In the Bristol Commons, how do we know what to let in, and what stays outside?

This image is from a strategy working group session where Claudia invited us to draw the ecosystem of the commons of Bristol and our own position within it. My drawing has three categories of commons:

  • The platonic ideal of the commons, which is an empty category: nothing in reality meets this ideal in its fullness. The diagram shows it as the “really truly fully commons”. 

  • The self-identified commons. Commoning groups of all kinds which have self-consciousness as such: which understand and label themselves as a commons. These are the groups who would seek membership of the Bristol Commons.

  • The commons that we, who ‘think like commoners’, can see all around us. An inclusive, expansive understanding of commons that casts a wide net and puts many things on the map. This is the mapping that tells a story of the wealth of the commons, makes new invitations at the edges, sees what is missing and is not yet self-aware. We must be careful not to colonially claim other people’s projects as belonging under our umbrella, but rather to create hospitable conditions and invite them in. 

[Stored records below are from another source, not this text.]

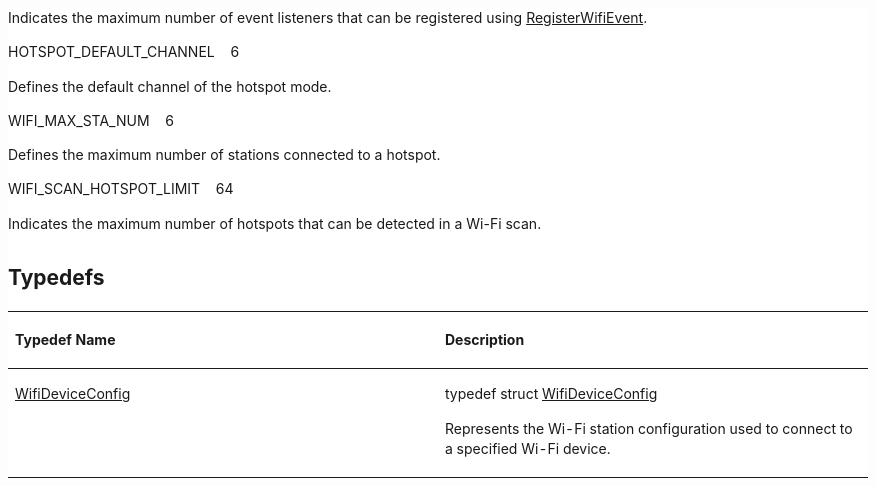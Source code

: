 </td>
<td class="cellrowborder" valign="top" width="50%" headers="mcps1.1.3.1.2 "><p id="p493400595090251"><a name="p493400595090251"></a><a name="p493400595090251"></a>Indicates the maximum number of event listeners that can be registered using <a href="Wifiservice.md#ga0e4d452915d1588664b91837b821eada">RegisterWifiEvent</a>. </p>
</td>
</tr>
<tr id="row339207284090251"><td class="cellrowborder" valign="top" width="50%" headers="mcps1.1.3.1.1 "><p id="p160245544090251"><a name="p160245544090251"></a><a name="p160245544090251"></a><em id="gaa8e698699e6bd587bb936c3dbac2265f"><a name="gaa8e698699e6bd587bb936c3dbac2265f"></a><a name="gaa8e698699e6bd587bb936c3dbac2265f"></a></em>HOTSPOT_DEFAULT_CHANNEL &nbsp;&nbsp;&nbsp;6</p>
</td>
<td class="cellrowborder" valign="top" width="50%" headers="mcps1.1.3.1.2 "><p id="p1743230234090251"><a name="p1743230234090251"></a><a name="p1743230234090251"></a>Defines the default channel of the hotspot mode. </p>
</td>
</tr>
<tr id="row909921899090251"><td class="cellrowborder" valign="top" width="50%" headers="mcps1.1.3.1.1 "><p id="p1882394490090251"><a name="p1882394490090251"></a><a name="p1882394490090251"></a><em id="ga3aaba95d8760c837c01e209e52387711"><a name="ga3aaba95d8760c837c01e209e52387711"></a><a name="ga3aaba95d8760c837c01e209e52387711"></a></em>WIFI_MAX_STA_NUM &nbsp;&nbsp;&nbsp;6</p>
</td>
<td class="cellrowborder" valign="top" width="50%" headers="mcps1.1.3.1.2 "><p id="p1886710399090251"><a name="p1886710399090251"></a><a name="p1886710399090251"></a>Defines the maximum number of stations connected to a hotspot. </p>
</td>
</tr>
<tr id="row2121610706090251"><td class="cellrowborder" valign="top" width="50%" headers="mcps1.1.3.1.1 "><p id="p303876962090251"><a name="p303876962090251"></a><a name="p303876962090251"></a><em id="gae280c9f1344a0b632d4097faa0d84555"><a name="gae280c9f1344a0b632d4097faa0d84555"></a><a name="gae280c9f1344a0b632d4097faa0d84555"></a></em>WIFI_SCAN_HOTSPOT_LIMIT &nbsp;&nbsp;&nbsp;64</p>
</td>
<td class="cellrowborder" valign="top" width="50%" headers="mcps1.1.3.1.2 "><p id="p970615199090251"><a name="p970615199090251"></a><a name="p970615199090251"></a>Indicates the maximum number of hotspots that can be detected in a Wi-Fi scan. </p>
</td>
</tr>
</tbody>
</table>

## Typedefs<a name="typedef-members"></a>

<a name="table1461222742090251"></a>
<table><thead align="left"><tr id="row1014112365090251"><th class="cellrowborder" valign="top" width="50%" id="mcps1.1.3.1.1"><p id="p2142783218090251"><a name="p2142783218090251"></a><a name="p2142783218090251"></a>Typedef Name</p>
</th>
<th class="cellrowborder" valign="top" width="50%" id="mcps1.1.3.1.2"><p id="p1501587641090251"><a name="p1501587641090251"></a><a name="p1501587641090251"></a>Description</p>
</th>
</tr>
</thead>
<tbody><tr id="row683861744090251"><td class="cellrowborder" valign="top" width="50%" headers="mcps1.1.3.1.1 "><p id="p131022149090251"><a name="p131022149090251"></a><a name="p131022149090251"></a><a href="Wifiservice.md#gaa32cc451f81eeb416eda5968f71f4612">WifiDeviceConfig</a></p>
</td>
<td class="cellrowborder" valign="top" width="50%" headers="mcps1.1.3.1.2 "><p id="p422357886090251"><a name="p422357886090251"></a><a name="p422357886090251"></a>typedef struct <a href="WifiDeviceConfig.md">WifiDeviceConfig</a>&nbsp;</p>
<p id="p1417562084090251"><a name="p1417562084090251"></a><a name="p1417562084090251"></a>Represents the Wi-Fi station configuration used to connect to a specified Wi-Fi device. </p>
</td>
</tr>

Finally, there is the category of “not a commons”. One of our intellectual tasks as the Bristol Commons will be to understand together the conditions for entry or exclusion. This is the semi-permeable membrane, the skin, that keeps the commons in and the not commons out. How do we know when it is in or out? How do we decide and discern with enough flexibility, generosity, safety, risk and consent?

Thanks Claudia Firth for facilitating a Bristol Commons strategy session where we were asked to draw the ecosystem of the commons of Bristol, and our own position within it.  

Previous
Previous

What is and is not a commons?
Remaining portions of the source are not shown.